We drove through Mount Nebo and Mount Glorious, highland hamlets that felt remote and much further away from the CBD than an hour-or-so's drive. The descent to the lake on the other side was twisty and steep. This being merely an afternoon's jaunt, we headed straight for the dam, but there is no shortage of recreational opportunity here, with camping and picnic areas, a walking trail, boats for hire and birds to watch. I was surprised but delighted to learn that fuel-powered boats are not permitted on the lake. Which means no jet-skis, one of the most environmentally irresponsible and irritating gadgets ever invented... in my humble opinion. After our queue-and-view at the spillway lookout, we drove across the dam before looping round to Lowood and back on to the Brisbane Valley Highway, and taking the Warrego Highway and the Ipswich 'motorway' (one of the most speed-restricted roads around at the moment) back into the city.

Bayside
Sunday is run-day, but not content just with that, we decided to go cycling bayside – which provided another photo-opportunity for recently acquired equipment (the bike carrier).

Bayside refers to all those places on Moreton Bay where would-be Brisbanites who can't face living in the inner city buy homes. (That's not quite fair: onshore breezes and bay-and-island views have attracted people since Brisbane's early days.) They include Redcliffe and Brighton and Sandgate and Shorncliffe north of the Brisbane estuary; and Wynnum and Manly ('No, Mum,' this is Manly in Brisbane, not Manly in Sydney,' one woman explained to her elderly mother as she wheeled her along the prom) and Cleveland and Redland Bay to the south. Roads head out east from Brisbane's southern suburbs to these coastal havens – so the Wynnum Road goes to Wynnum and the Old Cleveland Road goes... you guessed... to Cleveland.

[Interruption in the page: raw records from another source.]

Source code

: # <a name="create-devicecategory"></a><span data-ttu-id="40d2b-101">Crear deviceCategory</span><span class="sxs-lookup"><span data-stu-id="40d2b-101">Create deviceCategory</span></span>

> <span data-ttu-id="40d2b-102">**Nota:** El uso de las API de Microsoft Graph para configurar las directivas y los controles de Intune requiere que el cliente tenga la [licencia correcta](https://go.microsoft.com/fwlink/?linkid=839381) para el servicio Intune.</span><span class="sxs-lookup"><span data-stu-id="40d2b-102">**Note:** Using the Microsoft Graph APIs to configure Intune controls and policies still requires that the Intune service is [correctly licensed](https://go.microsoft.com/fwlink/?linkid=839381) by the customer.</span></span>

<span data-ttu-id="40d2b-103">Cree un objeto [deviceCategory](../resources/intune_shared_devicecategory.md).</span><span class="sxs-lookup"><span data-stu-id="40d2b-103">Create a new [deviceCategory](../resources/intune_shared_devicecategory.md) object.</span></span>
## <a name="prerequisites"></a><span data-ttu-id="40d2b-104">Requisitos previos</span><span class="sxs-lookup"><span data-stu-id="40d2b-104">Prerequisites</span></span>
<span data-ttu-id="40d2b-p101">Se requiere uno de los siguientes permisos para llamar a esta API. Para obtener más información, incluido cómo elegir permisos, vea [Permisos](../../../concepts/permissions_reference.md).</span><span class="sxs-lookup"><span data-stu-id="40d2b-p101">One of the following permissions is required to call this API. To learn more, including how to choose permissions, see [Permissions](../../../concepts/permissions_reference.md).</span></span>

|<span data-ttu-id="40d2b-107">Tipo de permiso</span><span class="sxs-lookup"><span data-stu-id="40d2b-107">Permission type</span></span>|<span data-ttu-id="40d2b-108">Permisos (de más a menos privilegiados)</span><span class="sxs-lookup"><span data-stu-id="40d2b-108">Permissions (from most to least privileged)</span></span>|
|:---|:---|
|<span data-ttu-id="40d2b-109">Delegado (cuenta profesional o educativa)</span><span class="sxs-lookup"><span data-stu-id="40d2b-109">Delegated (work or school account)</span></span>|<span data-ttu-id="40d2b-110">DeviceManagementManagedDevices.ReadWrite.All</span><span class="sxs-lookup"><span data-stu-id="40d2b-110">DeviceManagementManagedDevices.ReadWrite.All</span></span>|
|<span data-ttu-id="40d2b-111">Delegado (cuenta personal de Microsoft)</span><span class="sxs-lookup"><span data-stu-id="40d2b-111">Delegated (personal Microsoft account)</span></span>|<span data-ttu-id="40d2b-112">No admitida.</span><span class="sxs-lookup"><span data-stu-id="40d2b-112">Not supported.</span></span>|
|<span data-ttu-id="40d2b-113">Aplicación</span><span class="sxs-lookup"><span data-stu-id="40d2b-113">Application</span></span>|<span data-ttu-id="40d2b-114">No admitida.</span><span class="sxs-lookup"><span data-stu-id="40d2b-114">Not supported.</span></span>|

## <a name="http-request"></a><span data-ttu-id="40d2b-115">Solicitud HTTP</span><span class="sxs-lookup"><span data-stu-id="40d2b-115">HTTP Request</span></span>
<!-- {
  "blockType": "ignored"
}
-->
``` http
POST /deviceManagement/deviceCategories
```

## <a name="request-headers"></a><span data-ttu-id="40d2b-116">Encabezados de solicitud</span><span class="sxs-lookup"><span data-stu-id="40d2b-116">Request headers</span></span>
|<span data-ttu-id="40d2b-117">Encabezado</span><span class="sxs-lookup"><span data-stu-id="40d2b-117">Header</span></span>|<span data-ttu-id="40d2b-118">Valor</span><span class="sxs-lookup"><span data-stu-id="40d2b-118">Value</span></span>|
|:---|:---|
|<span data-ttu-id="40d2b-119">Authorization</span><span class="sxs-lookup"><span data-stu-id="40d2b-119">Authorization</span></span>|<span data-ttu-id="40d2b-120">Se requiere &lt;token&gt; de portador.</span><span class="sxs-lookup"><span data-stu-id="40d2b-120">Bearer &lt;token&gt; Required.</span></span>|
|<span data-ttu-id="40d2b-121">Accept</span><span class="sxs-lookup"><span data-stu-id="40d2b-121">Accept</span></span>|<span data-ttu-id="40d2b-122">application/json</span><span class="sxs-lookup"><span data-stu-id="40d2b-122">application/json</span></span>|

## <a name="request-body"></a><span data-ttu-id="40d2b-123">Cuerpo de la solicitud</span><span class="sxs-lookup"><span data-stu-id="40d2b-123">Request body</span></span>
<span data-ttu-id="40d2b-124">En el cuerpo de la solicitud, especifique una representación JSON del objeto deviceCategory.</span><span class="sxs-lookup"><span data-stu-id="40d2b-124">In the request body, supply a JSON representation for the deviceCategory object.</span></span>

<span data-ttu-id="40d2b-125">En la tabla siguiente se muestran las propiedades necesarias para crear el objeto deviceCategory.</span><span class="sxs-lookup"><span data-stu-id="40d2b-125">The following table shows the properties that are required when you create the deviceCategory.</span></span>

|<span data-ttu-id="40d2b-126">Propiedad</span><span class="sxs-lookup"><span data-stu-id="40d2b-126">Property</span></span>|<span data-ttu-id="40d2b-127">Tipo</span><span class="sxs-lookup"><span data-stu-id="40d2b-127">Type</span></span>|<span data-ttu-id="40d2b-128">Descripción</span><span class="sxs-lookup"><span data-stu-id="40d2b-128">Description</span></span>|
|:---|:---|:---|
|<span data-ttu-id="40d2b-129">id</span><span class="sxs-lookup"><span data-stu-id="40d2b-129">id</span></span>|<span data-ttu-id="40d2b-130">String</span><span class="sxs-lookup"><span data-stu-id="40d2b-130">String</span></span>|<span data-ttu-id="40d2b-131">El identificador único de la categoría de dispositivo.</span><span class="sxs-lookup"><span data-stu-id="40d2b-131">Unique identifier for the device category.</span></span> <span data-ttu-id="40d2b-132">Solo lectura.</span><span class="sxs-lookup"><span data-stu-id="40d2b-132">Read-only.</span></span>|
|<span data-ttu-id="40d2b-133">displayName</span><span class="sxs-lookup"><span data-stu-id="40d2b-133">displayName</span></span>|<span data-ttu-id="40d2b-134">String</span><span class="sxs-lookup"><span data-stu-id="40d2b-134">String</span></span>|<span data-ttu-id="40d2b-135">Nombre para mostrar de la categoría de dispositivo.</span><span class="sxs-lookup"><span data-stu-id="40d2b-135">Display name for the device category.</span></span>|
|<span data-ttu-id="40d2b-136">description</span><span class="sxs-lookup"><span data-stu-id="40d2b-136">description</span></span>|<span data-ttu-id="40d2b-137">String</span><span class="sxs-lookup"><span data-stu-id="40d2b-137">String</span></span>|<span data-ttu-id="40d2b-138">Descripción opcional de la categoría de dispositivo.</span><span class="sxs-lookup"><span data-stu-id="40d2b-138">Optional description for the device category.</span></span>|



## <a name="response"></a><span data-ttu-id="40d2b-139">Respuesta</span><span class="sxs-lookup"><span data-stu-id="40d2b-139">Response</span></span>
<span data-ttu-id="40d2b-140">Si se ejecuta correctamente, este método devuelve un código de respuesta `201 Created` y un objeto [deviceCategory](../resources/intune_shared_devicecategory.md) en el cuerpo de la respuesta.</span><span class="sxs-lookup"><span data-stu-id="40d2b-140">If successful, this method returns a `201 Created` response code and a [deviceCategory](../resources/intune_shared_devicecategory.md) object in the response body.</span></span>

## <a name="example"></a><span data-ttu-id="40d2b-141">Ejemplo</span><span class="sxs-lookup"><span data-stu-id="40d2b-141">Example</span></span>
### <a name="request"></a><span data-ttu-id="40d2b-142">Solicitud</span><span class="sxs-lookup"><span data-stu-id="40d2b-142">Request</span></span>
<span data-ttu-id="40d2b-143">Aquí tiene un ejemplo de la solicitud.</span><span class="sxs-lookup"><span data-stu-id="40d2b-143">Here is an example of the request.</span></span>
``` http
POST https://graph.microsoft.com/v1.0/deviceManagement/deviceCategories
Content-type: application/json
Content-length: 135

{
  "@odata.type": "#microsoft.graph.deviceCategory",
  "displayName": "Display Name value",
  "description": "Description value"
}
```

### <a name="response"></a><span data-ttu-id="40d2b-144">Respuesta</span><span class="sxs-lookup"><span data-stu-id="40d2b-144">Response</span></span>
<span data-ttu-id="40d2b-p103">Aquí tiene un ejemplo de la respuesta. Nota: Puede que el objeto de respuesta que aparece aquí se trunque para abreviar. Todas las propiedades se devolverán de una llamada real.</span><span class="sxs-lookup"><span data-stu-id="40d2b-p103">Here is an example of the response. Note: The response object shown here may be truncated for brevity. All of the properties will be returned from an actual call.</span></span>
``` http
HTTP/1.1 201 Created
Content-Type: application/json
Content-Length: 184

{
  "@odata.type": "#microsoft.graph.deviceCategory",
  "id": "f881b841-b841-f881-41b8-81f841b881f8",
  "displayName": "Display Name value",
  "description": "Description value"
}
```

We live very close to the Wynnum Road, so off we went, wary of low bridges. And we did indeed come across what must be one of the lowest in the whole of SEQ as we wended our way through Wynnum to the sea. We cycled along the esplanade pathway – now on the lookout for out-of-control toddlers or smalls on scooters – from the breakwater at Wynnum, through Manly, as far as Fig Tree Point in Lota. And – after all that rain – it was sunny and warm with just the right amount of breeze for the boats in the bay.

And then, tired but content, in beautiful early-evening light we drove back to Bulimba for our first barbecue at home.

We need more practice. Will La NiƱa permit in the coming weeks, I wonder?